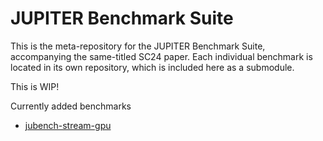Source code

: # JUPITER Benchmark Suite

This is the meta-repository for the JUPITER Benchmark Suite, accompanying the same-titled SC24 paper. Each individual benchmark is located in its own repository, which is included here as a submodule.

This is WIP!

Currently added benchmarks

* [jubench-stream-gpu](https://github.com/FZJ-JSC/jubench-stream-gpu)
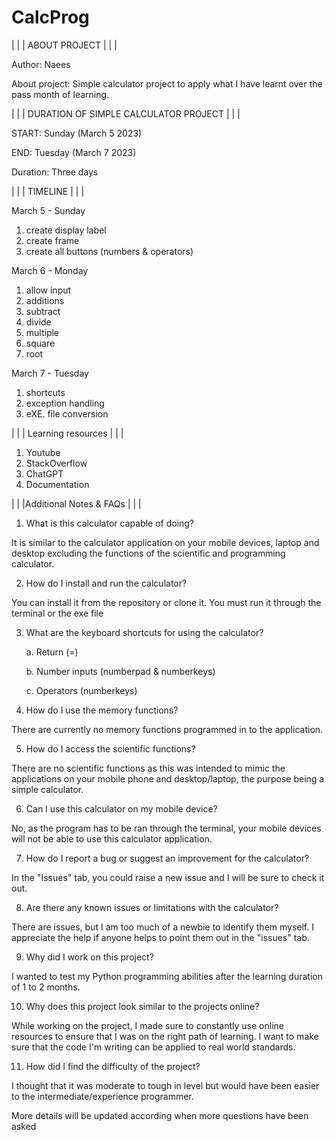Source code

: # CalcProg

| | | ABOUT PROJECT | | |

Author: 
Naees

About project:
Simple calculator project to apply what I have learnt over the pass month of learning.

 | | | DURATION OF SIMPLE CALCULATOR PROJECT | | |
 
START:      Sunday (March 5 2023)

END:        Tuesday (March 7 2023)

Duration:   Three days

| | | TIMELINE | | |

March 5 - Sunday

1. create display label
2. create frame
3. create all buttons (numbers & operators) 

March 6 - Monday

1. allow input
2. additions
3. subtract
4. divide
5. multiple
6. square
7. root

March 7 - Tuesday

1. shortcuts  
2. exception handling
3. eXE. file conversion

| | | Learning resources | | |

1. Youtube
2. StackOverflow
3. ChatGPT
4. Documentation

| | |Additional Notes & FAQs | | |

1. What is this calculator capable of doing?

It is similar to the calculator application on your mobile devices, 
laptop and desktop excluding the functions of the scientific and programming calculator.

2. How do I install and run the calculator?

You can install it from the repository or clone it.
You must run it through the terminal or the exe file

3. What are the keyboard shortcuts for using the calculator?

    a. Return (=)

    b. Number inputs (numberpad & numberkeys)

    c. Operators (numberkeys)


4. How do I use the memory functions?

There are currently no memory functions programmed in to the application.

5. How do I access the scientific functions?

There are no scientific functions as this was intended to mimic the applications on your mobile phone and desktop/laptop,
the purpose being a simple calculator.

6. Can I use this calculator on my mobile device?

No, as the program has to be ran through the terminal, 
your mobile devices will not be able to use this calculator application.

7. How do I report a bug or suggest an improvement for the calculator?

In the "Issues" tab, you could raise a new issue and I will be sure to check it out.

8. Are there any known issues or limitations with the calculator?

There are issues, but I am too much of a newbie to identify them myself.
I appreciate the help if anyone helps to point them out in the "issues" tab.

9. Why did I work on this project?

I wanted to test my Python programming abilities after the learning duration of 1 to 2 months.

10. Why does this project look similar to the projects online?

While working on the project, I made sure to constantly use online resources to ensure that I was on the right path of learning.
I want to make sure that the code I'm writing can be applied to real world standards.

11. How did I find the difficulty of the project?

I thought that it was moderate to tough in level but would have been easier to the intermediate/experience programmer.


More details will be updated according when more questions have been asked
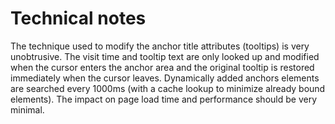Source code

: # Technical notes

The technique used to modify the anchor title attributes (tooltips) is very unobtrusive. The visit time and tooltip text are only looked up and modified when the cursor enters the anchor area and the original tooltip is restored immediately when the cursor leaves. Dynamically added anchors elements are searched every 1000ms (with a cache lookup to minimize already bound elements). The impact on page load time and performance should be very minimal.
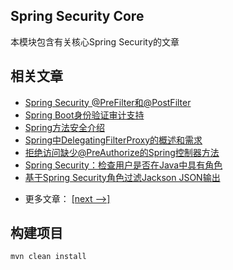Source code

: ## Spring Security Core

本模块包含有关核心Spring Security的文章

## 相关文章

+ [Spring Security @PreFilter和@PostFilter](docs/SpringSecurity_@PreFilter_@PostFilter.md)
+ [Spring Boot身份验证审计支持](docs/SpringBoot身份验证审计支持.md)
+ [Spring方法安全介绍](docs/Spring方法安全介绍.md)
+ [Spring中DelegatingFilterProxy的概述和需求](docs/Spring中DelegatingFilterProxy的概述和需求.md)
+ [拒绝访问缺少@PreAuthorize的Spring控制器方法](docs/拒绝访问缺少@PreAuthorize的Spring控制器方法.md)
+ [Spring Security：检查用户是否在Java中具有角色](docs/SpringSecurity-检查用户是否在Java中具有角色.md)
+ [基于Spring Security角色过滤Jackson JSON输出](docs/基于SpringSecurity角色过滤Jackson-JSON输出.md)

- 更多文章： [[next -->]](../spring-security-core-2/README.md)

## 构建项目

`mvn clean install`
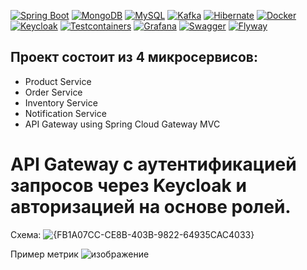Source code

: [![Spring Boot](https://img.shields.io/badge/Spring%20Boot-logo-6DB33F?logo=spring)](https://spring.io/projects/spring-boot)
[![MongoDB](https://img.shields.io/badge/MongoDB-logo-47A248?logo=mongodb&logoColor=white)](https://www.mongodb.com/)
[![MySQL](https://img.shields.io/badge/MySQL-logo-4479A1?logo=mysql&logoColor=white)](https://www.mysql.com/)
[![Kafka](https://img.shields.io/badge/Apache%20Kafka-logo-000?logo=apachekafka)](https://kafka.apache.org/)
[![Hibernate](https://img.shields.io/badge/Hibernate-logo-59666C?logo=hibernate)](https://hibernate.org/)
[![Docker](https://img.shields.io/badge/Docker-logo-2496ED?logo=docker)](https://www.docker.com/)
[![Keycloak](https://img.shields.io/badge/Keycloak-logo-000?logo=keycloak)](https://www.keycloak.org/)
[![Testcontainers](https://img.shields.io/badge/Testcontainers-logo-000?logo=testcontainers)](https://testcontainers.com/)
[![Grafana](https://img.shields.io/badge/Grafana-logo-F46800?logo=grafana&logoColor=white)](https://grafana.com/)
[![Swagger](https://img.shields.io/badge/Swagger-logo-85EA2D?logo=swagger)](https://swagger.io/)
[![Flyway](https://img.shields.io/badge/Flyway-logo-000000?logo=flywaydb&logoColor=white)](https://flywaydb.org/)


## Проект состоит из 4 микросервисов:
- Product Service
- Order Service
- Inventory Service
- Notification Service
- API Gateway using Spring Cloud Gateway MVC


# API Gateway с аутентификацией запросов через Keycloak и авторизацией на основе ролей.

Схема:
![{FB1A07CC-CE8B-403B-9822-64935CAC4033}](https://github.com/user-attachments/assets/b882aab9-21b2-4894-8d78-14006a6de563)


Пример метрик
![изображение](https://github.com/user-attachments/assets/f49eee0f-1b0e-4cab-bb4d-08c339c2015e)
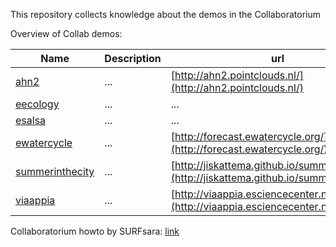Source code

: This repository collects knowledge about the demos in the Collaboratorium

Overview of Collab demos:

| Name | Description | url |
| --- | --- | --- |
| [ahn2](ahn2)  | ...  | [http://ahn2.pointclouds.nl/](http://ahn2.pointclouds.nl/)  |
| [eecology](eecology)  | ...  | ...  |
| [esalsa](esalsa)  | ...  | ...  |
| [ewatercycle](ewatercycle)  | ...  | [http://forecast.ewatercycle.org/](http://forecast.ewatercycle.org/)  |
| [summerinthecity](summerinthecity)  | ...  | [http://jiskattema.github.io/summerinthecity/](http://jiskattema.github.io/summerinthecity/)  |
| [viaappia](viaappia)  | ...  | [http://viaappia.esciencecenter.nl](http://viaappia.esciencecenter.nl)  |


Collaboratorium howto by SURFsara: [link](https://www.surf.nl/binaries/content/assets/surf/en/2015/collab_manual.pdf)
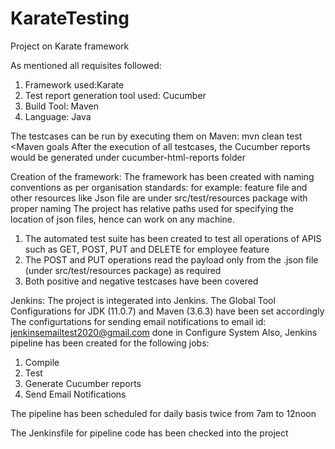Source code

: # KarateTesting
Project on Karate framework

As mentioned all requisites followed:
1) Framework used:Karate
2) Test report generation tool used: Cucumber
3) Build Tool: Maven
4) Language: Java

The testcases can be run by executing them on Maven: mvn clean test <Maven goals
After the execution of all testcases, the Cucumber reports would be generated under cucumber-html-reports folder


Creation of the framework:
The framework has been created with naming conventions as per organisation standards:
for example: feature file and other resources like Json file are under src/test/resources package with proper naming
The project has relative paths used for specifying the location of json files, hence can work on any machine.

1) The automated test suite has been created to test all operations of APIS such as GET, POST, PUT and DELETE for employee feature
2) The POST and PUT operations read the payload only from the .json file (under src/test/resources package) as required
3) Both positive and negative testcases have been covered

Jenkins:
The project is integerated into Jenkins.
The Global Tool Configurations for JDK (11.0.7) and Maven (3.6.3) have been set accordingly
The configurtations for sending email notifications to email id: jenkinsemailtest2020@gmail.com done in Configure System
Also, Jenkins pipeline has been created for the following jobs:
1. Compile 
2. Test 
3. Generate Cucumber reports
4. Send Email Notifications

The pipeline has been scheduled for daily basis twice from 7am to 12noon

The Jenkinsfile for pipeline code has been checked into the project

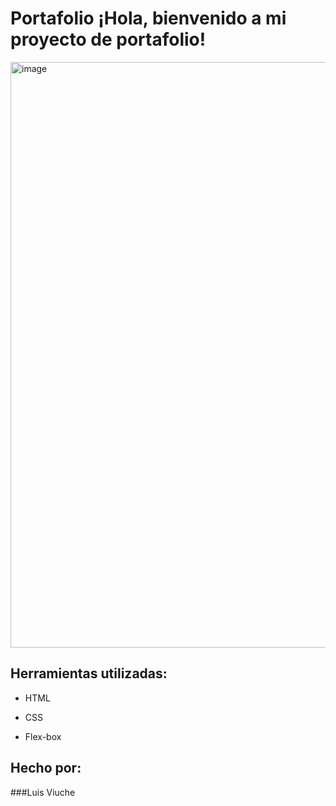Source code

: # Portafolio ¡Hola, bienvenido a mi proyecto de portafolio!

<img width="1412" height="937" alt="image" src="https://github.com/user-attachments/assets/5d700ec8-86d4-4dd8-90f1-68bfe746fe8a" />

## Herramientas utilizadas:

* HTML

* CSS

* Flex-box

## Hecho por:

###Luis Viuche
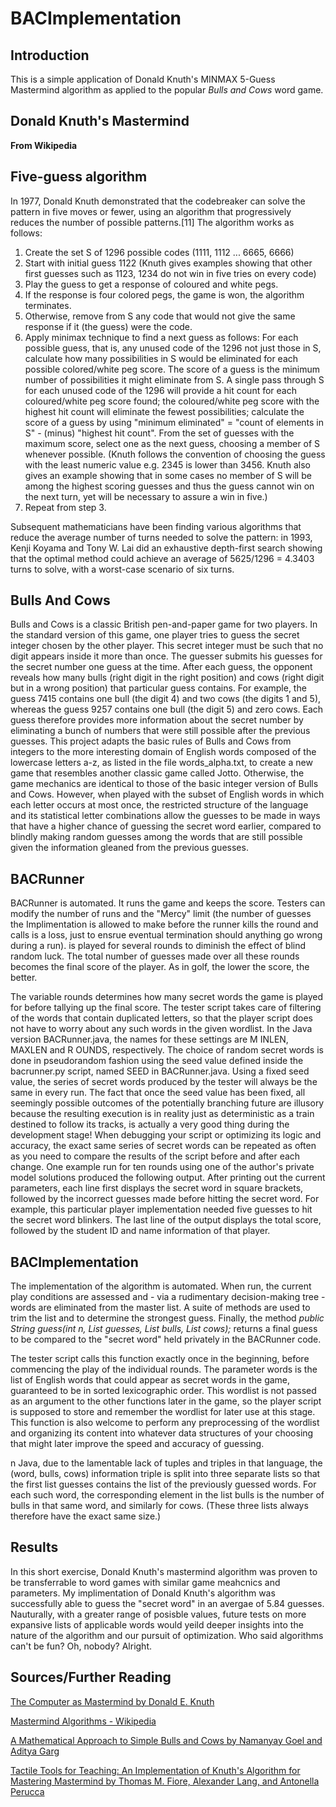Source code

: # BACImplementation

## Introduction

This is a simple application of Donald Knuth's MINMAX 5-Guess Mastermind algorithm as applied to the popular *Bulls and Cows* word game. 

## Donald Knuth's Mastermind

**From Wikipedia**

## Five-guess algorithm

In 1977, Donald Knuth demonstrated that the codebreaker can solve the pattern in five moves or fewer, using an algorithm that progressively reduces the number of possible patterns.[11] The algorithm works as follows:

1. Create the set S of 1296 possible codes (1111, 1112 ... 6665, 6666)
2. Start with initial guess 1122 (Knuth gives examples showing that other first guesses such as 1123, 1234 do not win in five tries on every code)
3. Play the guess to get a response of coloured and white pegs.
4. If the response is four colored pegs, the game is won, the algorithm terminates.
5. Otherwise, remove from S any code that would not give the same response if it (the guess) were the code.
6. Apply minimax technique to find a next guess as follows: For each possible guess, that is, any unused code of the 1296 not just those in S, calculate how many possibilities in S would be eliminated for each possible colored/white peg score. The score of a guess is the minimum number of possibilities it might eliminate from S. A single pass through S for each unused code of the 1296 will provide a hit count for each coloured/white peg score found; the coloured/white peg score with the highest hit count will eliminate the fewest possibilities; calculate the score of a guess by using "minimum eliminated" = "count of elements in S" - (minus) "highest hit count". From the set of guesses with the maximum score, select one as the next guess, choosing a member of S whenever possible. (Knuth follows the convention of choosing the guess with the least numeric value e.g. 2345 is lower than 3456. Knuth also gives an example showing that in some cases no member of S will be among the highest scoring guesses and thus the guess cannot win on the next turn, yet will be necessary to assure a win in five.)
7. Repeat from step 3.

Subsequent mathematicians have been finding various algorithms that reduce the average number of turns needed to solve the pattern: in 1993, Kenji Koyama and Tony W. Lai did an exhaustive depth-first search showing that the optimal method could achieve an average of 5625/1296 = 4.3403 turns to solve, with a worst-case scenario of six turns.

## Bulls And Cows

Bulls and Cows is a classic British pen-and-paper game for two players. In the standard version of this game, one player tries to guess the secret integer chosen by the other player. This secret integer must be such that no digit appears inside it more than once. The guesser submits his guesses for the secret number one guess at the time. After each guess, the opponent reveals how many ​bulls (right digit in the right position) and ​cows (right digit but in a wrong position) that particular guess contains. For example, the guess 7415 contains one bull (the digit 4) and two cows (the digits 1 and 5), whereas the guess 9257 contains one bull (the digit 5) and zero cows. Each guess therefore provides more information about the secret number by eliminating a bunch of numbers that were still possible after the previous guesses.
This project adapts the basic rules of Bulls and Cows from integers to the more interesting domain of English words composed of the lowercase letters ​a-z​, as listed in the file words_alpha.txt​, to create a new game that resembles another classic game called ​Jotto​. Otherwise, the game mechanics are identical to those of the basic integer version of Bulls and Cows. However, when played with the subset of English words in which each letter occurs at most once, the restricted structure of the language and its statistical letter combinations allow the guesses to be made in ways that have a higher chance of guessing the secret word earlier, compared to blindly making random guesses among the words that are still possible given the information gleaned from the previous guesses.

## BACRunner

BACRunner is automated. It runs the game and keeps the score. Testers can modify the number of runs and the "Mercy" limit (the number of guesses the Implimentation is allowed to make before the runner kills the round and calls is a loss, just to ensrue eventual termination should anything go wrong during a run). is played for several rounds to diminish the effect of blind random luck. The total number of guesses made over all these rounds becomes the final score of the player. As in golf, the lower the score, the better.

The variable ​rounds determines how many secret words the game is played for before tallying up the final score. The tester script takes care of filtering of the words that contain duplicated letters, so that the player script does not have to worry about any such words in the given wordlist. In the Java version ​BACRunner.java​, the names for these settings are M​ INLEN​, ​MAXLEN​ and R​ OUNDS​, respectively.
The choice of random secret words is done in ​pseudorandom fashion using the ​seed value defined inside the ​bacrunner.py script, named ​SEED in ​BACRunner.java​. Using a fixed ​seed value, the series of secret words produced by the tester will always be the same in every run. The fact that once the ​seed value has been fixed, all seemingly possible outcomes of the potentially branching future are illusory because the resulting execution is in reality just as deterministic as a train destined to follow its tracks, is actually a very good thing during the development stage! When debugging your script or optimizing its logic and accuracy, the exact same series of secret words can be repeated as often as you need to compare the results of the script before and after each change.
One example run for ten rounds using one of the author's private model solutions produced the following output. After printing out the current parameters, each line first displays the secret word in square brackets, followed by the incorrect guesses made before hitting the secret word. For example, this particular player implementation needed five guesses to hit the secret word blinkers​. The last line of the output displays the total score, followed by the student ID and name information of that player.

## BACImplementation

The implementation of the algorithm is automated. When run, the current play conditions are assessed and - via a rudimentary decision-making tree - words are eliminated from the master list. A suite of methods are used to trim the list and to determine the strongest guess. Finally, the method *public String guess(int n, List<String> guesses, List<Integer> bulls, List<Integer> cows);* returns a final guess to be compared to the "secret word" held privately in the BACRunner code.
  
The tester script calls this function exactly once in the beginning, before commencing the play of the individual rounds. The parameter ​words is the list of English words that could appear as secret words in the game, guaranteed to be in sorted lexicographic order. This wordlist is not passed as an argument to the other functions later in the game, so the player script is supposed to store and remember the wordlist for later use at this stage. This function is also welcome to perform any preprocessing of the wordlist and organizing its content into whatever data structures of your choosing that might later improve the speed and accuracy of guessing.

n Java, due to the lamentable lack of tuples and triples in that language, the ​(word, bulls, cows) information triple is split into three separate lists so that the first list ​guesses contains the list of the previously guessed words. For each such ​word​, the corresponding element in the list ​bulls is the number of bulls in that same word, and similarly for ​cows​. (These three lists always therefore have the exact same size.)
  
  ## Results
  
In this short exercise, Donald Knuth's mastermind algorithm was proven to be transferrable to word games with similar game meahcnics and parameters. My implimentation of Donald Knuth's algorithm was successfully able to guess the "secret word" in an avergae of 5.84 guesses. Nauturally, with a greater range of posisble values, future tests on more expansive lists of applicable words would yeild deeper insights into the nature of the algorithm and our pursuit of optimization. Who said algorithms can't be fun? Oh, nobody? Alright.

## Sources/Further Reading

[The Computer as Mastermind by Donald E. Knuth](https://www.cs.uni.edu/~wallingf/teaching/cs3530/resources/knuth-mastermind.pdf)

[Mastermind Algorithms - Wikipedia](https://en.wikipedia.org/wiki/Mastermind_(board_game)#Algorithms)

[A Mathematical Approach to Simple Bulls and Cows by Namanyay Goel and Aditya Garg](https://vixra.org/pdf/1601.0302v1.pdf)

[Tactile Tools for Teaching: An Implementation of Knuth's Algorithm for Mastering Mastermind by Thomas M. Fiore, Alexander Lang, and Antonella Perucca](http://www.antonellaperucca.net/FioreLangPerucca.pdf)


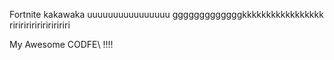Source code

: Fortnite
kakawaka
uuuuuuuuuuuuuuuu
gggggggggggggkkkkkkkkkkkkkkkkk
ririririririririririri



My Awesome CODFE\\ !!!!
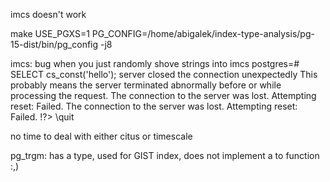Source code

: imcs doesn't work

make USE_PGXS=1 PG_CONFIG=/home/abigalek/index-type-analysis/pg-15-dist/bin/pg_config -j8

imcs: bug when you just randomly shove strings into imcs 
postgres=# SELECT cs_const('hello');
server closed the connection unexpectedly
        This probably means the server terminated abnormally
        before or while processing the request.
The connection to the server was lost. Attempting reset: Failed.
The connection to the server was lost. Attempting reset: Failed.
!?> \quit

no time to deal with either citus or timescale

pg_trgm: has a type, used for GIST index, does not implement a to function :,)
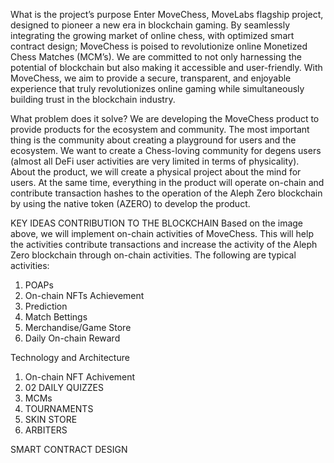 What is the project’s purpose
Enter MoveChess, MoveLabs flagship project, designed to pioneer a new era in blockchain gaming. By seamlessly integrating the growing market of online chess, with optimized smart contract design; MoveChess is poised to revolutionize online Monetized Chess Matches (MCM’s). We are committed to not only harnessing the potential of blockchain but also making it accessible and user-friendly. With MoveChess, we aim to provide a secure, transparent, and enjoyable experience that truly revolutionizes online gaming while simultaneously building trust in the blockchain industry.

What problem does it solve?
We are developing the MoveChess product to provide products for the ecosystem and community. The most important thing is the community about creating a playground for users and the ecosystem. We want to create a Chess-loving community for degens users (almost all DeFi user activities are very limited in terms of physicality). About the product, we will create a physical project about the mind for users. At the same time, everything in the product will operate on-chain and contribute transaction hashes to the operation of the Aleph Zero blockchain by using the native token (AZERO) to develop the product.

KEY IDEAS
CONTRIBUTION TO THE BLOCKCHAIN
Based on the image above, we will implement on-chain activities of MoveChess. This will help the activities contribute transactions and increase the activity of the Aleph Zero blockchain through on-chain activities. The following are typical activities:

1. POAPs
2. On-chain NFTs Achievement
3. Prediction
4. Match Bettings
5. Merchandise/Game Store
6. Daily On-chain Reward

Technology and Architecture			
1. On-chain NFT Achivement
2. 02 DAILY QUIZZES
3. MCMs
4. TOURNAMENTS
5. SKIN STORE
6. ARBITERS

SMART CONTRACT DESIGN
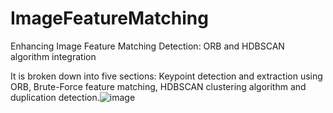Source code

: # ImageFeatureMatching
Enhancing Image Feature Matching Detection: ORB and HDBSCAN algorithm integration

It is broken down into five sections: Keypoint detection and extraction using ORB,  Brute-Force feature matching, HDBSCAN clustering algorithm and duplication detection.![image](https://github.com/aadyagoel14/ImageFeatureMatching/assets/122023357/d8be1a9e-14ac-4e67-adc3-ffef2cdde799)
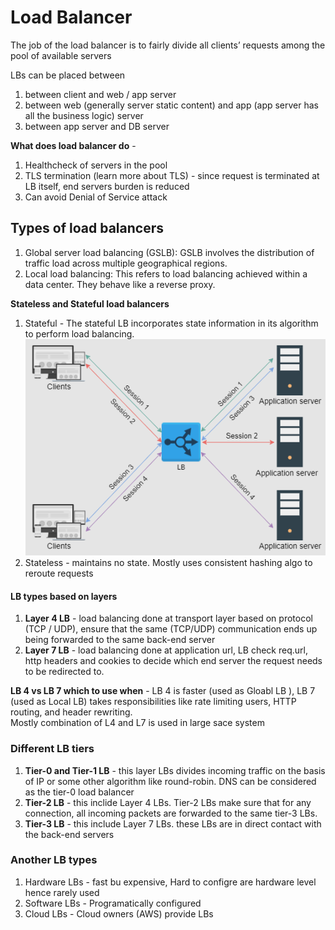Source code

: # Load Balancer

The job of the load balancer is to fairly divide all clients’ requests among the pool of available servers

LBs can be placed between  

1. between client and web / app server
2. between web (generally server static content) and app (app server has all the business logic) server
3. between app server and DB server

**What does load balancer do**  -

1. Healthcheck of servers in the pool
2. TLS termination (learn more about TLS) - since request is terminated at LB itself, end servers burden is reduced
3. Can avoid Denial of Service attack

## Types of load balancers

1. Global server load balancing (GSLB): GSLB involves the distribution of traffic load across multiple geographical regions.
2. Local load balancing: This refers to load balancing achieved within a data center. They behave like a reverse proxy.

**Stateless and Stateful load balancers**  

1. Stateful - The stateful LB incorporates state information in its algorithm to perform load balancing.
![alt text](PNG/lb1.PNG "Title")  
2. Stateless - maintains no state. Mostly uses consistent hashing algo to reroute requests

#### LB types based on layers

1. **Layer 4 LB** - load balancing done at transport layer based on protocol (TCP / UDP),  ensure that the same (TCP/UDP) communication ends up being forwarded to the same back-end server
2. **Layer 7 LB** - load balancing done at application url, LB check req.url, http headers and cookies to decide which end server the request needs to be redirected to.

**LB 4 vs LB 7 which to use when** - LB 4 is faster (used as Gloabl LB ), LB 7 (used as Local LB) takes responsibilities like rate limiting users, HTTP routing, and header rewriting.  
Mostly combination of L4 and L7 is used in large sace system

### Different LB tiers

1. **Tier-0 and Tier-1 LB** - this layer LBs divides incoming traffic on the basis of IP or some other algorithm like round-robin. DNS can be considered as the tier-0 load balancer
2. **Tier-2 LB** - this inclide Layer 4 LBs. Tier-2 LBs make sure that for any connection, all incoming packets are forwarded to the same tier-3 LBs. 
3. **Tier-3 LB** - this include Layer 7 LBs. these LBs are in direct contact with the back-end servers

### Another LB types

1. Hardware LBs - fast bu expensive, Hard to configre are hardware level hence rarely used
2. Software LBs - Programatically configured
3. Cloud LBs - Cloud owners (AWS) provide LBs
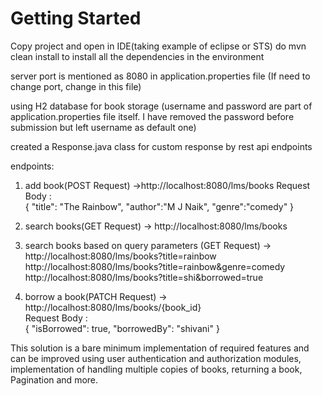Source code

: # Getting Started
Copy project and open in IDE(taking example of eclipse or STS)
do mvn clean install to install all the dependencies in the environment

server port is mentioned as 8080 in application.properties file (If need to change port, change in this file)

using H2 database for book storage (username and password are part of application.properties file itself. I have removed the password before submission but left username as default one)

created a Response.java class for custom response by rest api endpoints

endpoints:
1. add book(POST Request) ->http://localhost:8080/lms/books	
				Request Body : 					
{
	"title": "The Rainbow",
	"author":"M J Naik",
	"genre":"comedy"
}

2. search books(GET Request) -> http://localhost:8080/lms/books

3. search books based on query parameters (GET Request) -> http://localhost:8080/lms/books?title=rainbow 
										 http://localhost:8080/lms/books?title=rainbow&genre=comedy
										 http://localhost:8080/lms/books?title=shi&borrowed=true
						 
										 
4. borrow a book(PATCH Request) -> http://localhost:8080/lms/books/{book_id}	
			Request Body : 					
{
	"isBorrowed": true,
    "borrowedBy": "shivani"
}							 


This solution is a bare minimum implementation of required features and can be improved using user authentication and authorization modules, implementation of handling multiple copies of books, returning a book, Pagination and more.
============================================================
Problem.
The reply should be nothing but the number of lines in the listing above that include "Mostly".

Task output.
2